In this article we consider the numerical approximation of the convection-diffusion-reaction equation. One of the main challenges of designing a numerical method for this problem is that boundary layers occurring in the convection-dominated case can lead to non-physical oscillations in the numerical approximation, often referred to as Gibbs phenomena. The idea of this article is to consider the approximation problem as a residual minimization in dual norms in $L^q$-type Sobolev spaces, with $1<q<\infty$. We then apply a non-standard, non-linear Petrov–Galerkin discretization, that is applicable to reflexive Banach spaces such that the space itself and its dual are strictly convex. Similar to discontinuous Petrov–Galerkin methods, this method is based on minimizing the residual in a dual norm. Replacing the intractable dual norm by a suitable discrete dual norm gives rise to a non-linear inexact mixed method. This generalizes the Petrov–Galerkin framework developed in the context of discontinuous Petrov–Galerkin methods to more general Banach spaces. For the convection–diffusion–reaction equation, this yields a generalization of a similar approach from the $L^2$-setting to the $L^q$-setting. A key advantage of considering a more general Banach space setting is that, in certain cases, the oscillations in the numerical approximation vanish as $q$ tends to 1, as we will demonstrate using a few simple numerical examples.
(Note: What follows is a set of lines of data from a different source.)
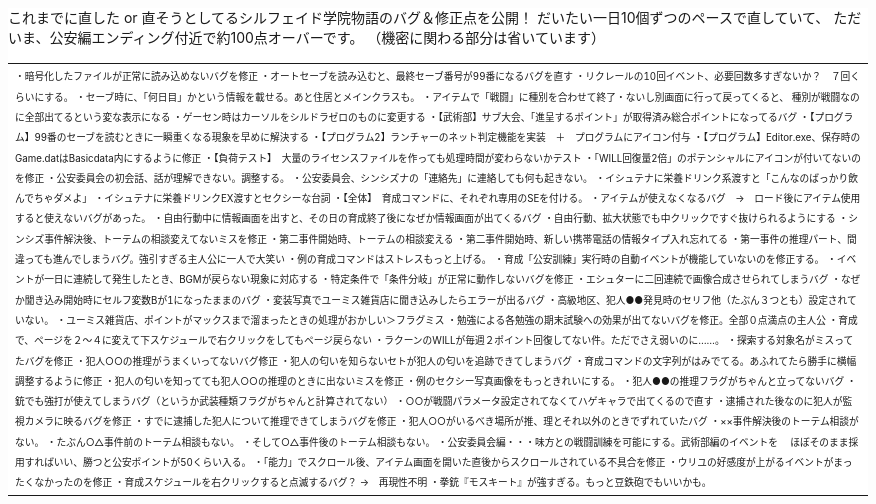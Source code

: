 これまでに直した or 直そうとしてるシルフェイド学院物語のバグ＆修正点を公開！
だいたい一日10個ずつのペースで直していて、
ただいま、公安編エンディング付近で約100点オーバーです。
（機密に関わる部分は省いています）

<center><table><tr><td><small><small>
・暗号化したファイルが正常に読み込めないバグを修正
・オートセーブを読み込むと、最終セーブ番号が99番になるバグを直す
・リクレールの10回イベント、必要回数多すぎないか？　７回くらいにする。
・セーブ時に、「何日目」かという情報を載せる。あと住居とメインクラスも。
・アイテムで「戦闘」に種別を合わせて終了・ないし別画面に行って戻ってくると、
 種別が戦闘なのに全部出てるという変な表示になる
・ゲーセン時はカーソルをシルドラゼロのものに変更する
・【武術部】サブ大会、「進呈するポイント」が取得済み総合ポイントになってるバグ
・【プログラム】99番のセーブを読むときに一瞬重くなる現象を早めに解決する
・【プログラム2】ランチャーのネット判定機能を実装　＋　プログラムにアイコン付与
・【プログラム】Editor.exe、保存時のGame.datはBasicdata内にするように修正
・【負荷テスト】　大量のライセンスファイルを作っても処理時間が変わらないかテスト
・「WILL回復量2倍」のポテンシャルにアイコンが付いてないのを修正
・公安委員会の初会話、話が理解できない。調整する。
・公安委員会、シンシズナの「連絡先」に連絡しても何も起きない。
・イシュテナに栄養ドリンク系渡すと「こんなのばっかり飲んでちゃダメよ」
・イシュテナに栄養ドリンクEX渡すとセクシーな台詞
・【全体】　育成コマンドに、それぞれ専用のSEを付ける。
・アイテムが使えなくなるバグ　→　ロード後にアイテム使用すると使えないバグがあった。
・自由行動中に情報画面を出すと、その日の育成終了後になぜか情報画面が出てくるバグ
・自由行動、拡大状態でも中クリックですぐ抜けられるようにする
・シンシズ事件解決後、トーテムの相談変えてないミスを修正
・第二事件開始時、トーテムの相談変える
・第二事件開始時、新しい携帯電話の情報タイプ入れ忘れてる
・第一事件の推理パート、間違っても進んでしまうバグ。強引すぎる主人公に一人で大笑い
・例の育成コマンドはストレスもっと上げる。
・育成「公安訓練」実行時の自動イベントが機能していないのを修正する。
・イベントが一日に連続して発生したとき、BGMが戻らない現象に対応する
・特定条件で「条件分岐」が正常に動作しないバグを修正
・エシュターに二回連続で画像合成させられてしまうバグ
・なぜか聞き込み開始時にセルフ変数Bが1になったままのバグ
・変装写真でユーミス雑貨店に聞き込みしたらエラーが出るバグ
・高級地区、犯人●●発見時のセリフ他（たぶん３つとも）設定されていない。
・ユーミス雑貨店、ポイントがマックスまで溜まったときの処理がおかしい＞フラグミス
・勉強による各勉強の期末試験への効果が出てないバグを修正。全部０点満点の主人公
・育成で、ページを２～４に変えて下スケジュールで右クリックをしてもページ戻らない
・ラクーンのWILLが毎週２ポイント回復してない件。ただでさえ弱いのに……。
・探索する対象名がミスってたバグを修正
・犯人○○の推理がうまくいってないバグ修正
・犯人の匂いを知らないセトが犯人の匂いを追跡できてしまうバグ
・育成コマンドの文字列がはみでてる。あふれてたら勝手に横幅調整するように修正
・犯人の匂いを知ってても犯人○○の推理のときに出ないミスを修正
・例のセクシー写真画像をもっときれいにする。
・犯人●●の推理フラグがちゃんと立ってないバグ
・銃でも強打が使えてしまうバグ（というか武装種類フラグがちゃんと計算されてない）
・○○が戦闘パラメータ設定されてなくてハゲキャラで出てくるので直す
・逮捕された後なのに犯人が監視カメラに映るバグを修正
・すでに逮捕した犯人について推理できてしまうバグを修正
・犯人○○がいるべき場所が推、理とそれ以外のときでずれていたバグ
・××事件解決後のトーテム相談がない。
・たぶん○△事件前のトーテム相談もない。
・そして○△事件後のトーテム相談もない。
・公安委員会編・・・味方との戦闘訓練を可能にする。武術部編のイベントを
　ほぼそのまま採用すればいい、勝つと公安ポイントが50くらい入る。
・「能力」でスクロール後、アイテム画面を開いた直後からスクロールされている不具合を修正
・ウリユの好感度が上がるイベントがまったくなかったのを修正
・育成スケジュールを右クリックすると点滅するバグ？ →　再現性不明
・拳銃『モスキート』が強すぎる。もっと豆鉄砲でもいいかも。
在本文中，我们考虑对流扩散反应方程的数值近似。设计用于此问题的数值方法的主要挑战之一是，在以对流为主的情况下出现的边界层会导致数值逼近中的非物理振荡，通常称为吉布斯现象。本文的思想是将近似问题视为对偶范数中的残差极小${\mathrm{大号}}^q$型Sobolev空间，具有 $\mathrm{1个}<q<\infty$。然后，我们应用非标准，非线性的Petrov-Galerkin离散化，该离散化适用于自反Banach空间，使得该空间本身及其对偶空间都是严格凸的。与不连续的Petrov-Galerkin方法类似，该方法基于最小化对偶范数中的残差。用适当的离散对偶范数代替难对偶范数会导致非线性不精确混合方法。这将在不连续的Petrov-Galerkin方法的背景下开发的Petrov-Galerkin框架推广到更一般的Banach空间。对于对流-扩散-反应方程式，可以得出类似的方法的推广。${\mathrm{大号}}^2$-设置为 ${\mathrm{大号}}^q$-设置。考虑更一般的Banach空间设置的主要优点是，在某些情况下，数值逼近的振荡会随着$q$ 趋于1，正如我们将使用一些简单的数值示例进行演示。